Importantly, it didn’t. The game patiently and quickly explains all of its major systems to you, and anyone with a passing familiarity with upgrade systems in games should be able to see how in-dungeon equipment works or how the Guild building upgrade system functions. At the same time, anyone without that passing familiarity could have a hard time. In a purely experiential way, I had trouble identifying the gain and loss of benefits with equipment initially, and the Guild menu will tell you that you’ve done things like “unlock the Apprentice” without telling you up-front what that actually means. It all takes a bit of patience.
What the Apprentice (or the Barbarian, or the XYZ) is is a class that you can choose to enter a dungeon with, and this is quite important. Classes are not merely clusters of weapon or magic proficiencies. The key difference between each class is their starting deck of abilities, and those abilities determine how they will fare against certain kinds of enemies in combat. Combat operates through an enemy choosing a card and the player choosing a card from their hand that plays best against the enemy’s card. Magical and physical attacks are different, you’re each swinging against each other’s health, there are cards to block with, and wait there is also the ability to use cards to draw more cards, and there’s also the ability to strike before your opponent… [… The screams of the damned are heard…]
It’s a tactical system that is intuitive and color-coded and any attempt to explain it through language is wasted because two minutes actually fiddling with the systems make them incredibly apparent. It is excellent design. It feels like Rock Paper Scissors melded with a version of Magic: The Gathering that someone dreamed up after reading the basic rulebook and then playing a game of telephone for about a decade. It works, and it is fun, and there’s some real nail-biting seriousness about it when you and your enemy are both down to a small amount of health each.

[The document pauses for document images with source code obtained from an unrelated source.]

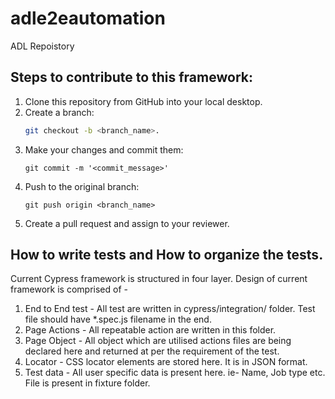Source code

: # adle2eautomation
ADL Repoistory


## Steps to contribute to this framework:
1. Clone this repository from GitHub into your local desktop.
2. Create a branch:
	```bash
	git checkout -b <branch_name>.
	```
3. 	Make your changes and commit them:
	```
	git commit -m '<commit_message>'
	```
4. Push to the original branch: 
	```
	git push origin <branch_name>
	```
5. Create a pull request and assign to your reviewer.

## How to write tests and How to organize the tests.
Current Cypress framework is structured in four layer. Design of current framework is comprised of -

1. End to End test - All test are written in cypress/integration/ folder. Test file should have *.spec.js filename in the end.
2. Page Actions - All repeatable action are written in this folder. 
3. Page Object - All object which are utilised actions files are being declared here and returned at per the requirement of the test.
4. Locator - CSS locator elements are stored here. It is in JSON format.
5. Test data - All user specific data is present here. ie- Name, Job type etc. File is present in fixture folder.

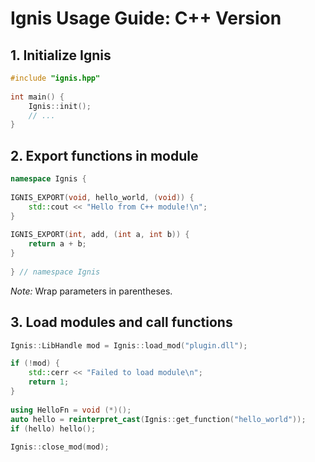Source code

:Ignis Usage Guide: C++ Version
==============================

1\. Initialize Ignis
--------------------
```cpp
#include "ignis.hpp"
    
int main() {
    Ignis::init();
    // ...
}
```

2\. Export functions in module
------------------------------
```cpp
namespace Ignis {
    
IGNIS_EXPORT(void, hello_world, (void)) {
    std::cout << "Hello from C++ module!\n";
}
    
IGNIS_EXPORT(int, add, (int a, int b)) {
    return a + b;
}
    
} // namespace Ignis
```

_Note:_ Wrap parameters in parentheses.

3\. Load modules and call functions
-----------------------------------
```cpp
Ignis::LibHandle mod = Ignis::load_mod("plugin.dll");

if (!mod) {
    std::cerr << "Failed to load module\n";
    return 1;
}
    
using HelloFn = void (*)();
auto hello = reinterpret_cast(Ignis::get_function("hello_world"));
if (hello) hello();
    
Ignis::close_mod(mod);
```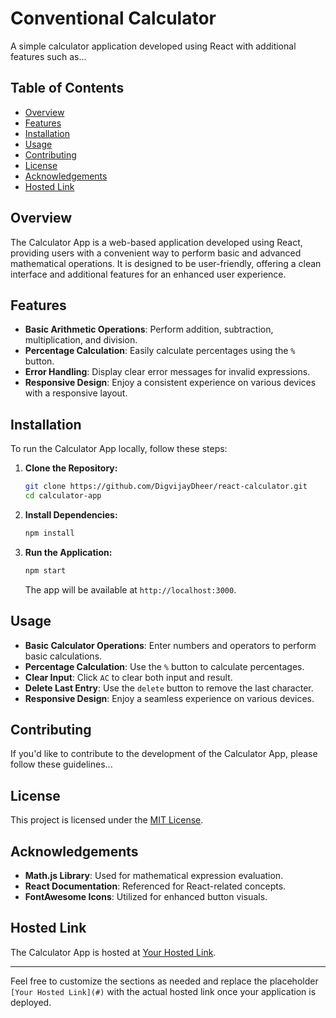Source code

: # Conventional Calculator

A simple calculator application developed using React with additional features such as...

## Table of Contents

- [Overview](#overview)
- [Features](#features)
- [Installation](#installation)
- [Usage](#usage)
- [Contributing](#contributing)
- [License](#license)
- [Acknowledgements](#acknowledgements)
- [Hosted Link](#hosted-link)

## Overview

The Calculator App is a web-based application developed using React, providing users with a convenient way to perform basic and advanced mathematical operations. It is designed to be user-friendly, offering a clean interface and additional features for an enhanced user experience.

## Features

- **Basic Arithmetic Operations**: Perform addition, subtraction, multiplication, and division.
- **Percentage Calculation**: Easily calculate percentages using the `%` button.
- **Error Handling**: Display clear error messages for invalid expressions.
- **Responsive Design**: Enjoy a consistent experience on various devices with a responsive layout.

## Installation

To run the Calculator App locally, follow these steps:

1. **Clone the Repository:**

   ```bash
   git clone https://github.com/DigvijayDheer/react-calculator.git
   cd calculator-app
   ```

2. **Install Dependencies:**

   ```bash
   npm install
   ```

3. **Run the Application:**

   ```bash
   npm start
   ```

   The app will be available at `http://localhost:3000`.

## Usage

- **Basic Calculator Operations**: Enter numbers and operators to perform basic calculations.
- **Percentage Calculation**: Use the `%` button to calculate percentages.
- **Clear Input**: Click `AC` to clear both input and result.
- **Delete Last Entry**: Use the `delete` button to remove the last character.
- **Responsive Design**: Enjoy a seamless experience on various devices.

## Contributing

If you'd like to contribute to the development of the Calculator App, please follow these guidelines...

## License

This project is licensed under the [MIT License](LICENSE.md).

## Acknowledgements

- **Math.js Library**: Used for mathematical expression evaluation.
- **React Documentation**: Referenced for React-related concepts.
- **FontAwesome Icons**: Utilized for enhanced button visuals.

## Hosted Link

The Calculator App is hosted at [Your Hosted Link](https://conventional-calculator.netlify.app/).

---

Feel free to customize the sections as needed and replace the placeholder `[Your Hosted Link](#)` with the actual hosted link once your application is deployed.
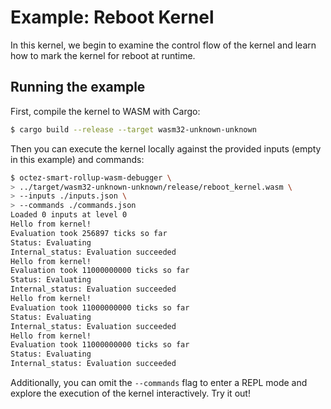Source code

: # Example: Reboot Kernel

In this kernel, we begin to examine the control flow of
the kernel and learn how to mark the kernel for reboot at runtime.

## Running the example

First, compile the kernel to WASM with Cargo:
<!-- $MDX skip -->
```sh
$ cargo build --release --target wasm32-unknown-unknown
```

Then you can execute the kernel locally against the provided inputs (empty in this example) and commands:
```sh
$ octez-smart-rollup-wasm-debugger \
> ../target/wasm32-unknown-unknown/release/reboot_kernel.wasm \
> --inputs ./inputs.json \
> --commands ./commands.json
Loaded 0 inputs at level 0
Hello from kernel!
Evaluation took 256897 ticks so far
Status: Evaluating
Internal_status: Evaluation succeeded
Hello from kernel!
Evaluation took 11000000000 ticks so far
Status: Evaluating
Internal_status: Evaluation succeeded
Hello from kernel!
Evaluation took 11000000000 ticks so far
Status: Evaluating
Internal_status: Evaluation succeeded
Hello from kernel!
Evaluation took 11000000000 ticks so far
Status: Evaluating
Internal_status: Evaluation succeeded
```

Additionally, you can omit the `--commands` flag to enter a REPL mode and
explore the execution of the kernel interactively. Try it out!
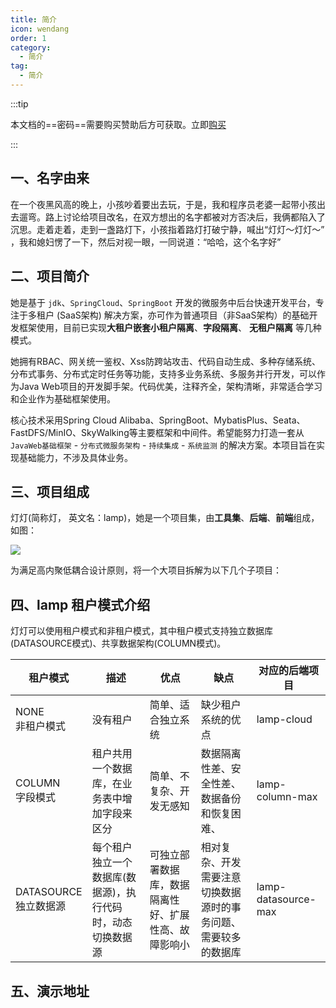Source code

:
 ```yaml
---
title: 简介
icon: wendang
order: 1
category:
  - 简介 
tag:
  - 简介
---
```


:::tip


本文档的==密码==需要购买赞助后方可获取。立即[购买](/vip/如何赞助.md)

:::

## 一、名字由来

在一个夜黑风高的晚上，小孩吵着要出去玩，于是，我和程序员老婆一起带小孩出去遛弯。路上讨论给项目改名，在双方想出的名字都被对方否决后，我俩都陷入了沉思。走着走着，走到一盏路灯下，小孩指着路灯打破宁静，喊出“灯灯～灯灯～” ，我和媳妇愣了一下，然后对视一眼，一同说道：“哈哈，这个名字好”

## 二、项目简介

她是基于 `jdk`、`SpringCloud`、`SpringBoot` 开发的微服务中后台快速开发平台，专注于多租户 (SaaS架构) 解决方案，亦可作为普通项目（非SaaS架构）的基础开发框架使用，目前已实现**大租户嵌套小租户隔离**、**字段隔离**、 **无租户隔离** 等几种模式。

她拥有RBAC、网关统一鉴权、Xss防跨站攻击、代码自动生成、多种存储系统、分布式事务、分布式定时任务等功能，支持多业务系统、多服务并行开发，可以作为Java Web项目的开发脚手架。代码优美，注释齐全，架构清晰，非常适合学习和企业作为基础框架使用。

核心技术采用Spring Cloud Alibaba、SpringBoot、MybatisPlus、Seata、FastDFS/MinIO、SkyWalking等主要框架和中间件。希望能努力打造一套从 `JavaWeb基础框架` - `分布式微服务架构` - `持续集成` - `系统监测` 的解决方案。本项目旨在实现基础能力，不涉及具体业务。



## 三、项目组成

灯灯(简称灯， 英文名：lamp)，她是一个项目集，由**工具集**、**后端**、**前端**组成，如图：

![](/images/global/5.x项目关系图.png)

为满足高内聚低耦合设计原则，将一个大项目拆解为以下几个子项目：

<!-- @include: ./项目地址.snippet.md -->



## 四、lamp 租户模式介绍

灯灯可以使用租户模式和非租户模式，其中租户模式支持独立数据库(DATASOURCE模式)、共享数据架构(COLUMN模式)。

| 租户模式                  | 描述                                                        | 优点                                                 | 缺点                                                         | 对应的后端项目      |
| ------------------------- | ----------------------------------------------------------- | ---------------------------------------------------- | ------------------------------------------------------------ | ------------------- |
| NONE<br/>非租户模式       | 没有租户                                                    | 简单、适合独立系统                                   | 缺少租户系统的优点                                           | lamp-cloud          |
| COLUMN<br/>字段模式       | 租户共用一个数据库，在业务表中增加字段来区分                | 简单、不复杂、开发无感知                             | 数据隔离性差、安全性差、数据备份和恢复困难、                 | lamp-column-max     |
| DATASOURCE<br/>独立数据源 | 每个租户独立一个 数据库(数据源)，执行代码时，动态切换数据源 | 可独立部署数据库，数据隔离性好、扩展性高、故障影响小 | 相对复杂、开发需要注意切换数据源时的事务问题、需要较多的数据库 | lamp-datasource-max |



## 五、演示地址

<!-- @include: ./演示地址.snippet.md -->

Like I said, Guild of Dungeoneering does a great job of synthesizing mechanics that we see getting developed in the current roguelike, post-roguelike, roguelike-like era, but one of the main draws of the game (and the first thing that made me vaguely aware of the game around a year ago) is the core mechanic of building a dungeon as you progress through it. You have a set of cards, and you can play three of those per turn. You can place a dungeon tile (usually a room or hallway), put a piece of treasure in a room, or place a monster. You have to carefully balance these three things in order to get loot, kill monsters to get items and levels, and connect already-existing dungeon tiles to one another to either solve a puzzle or get the Big Bad at the end.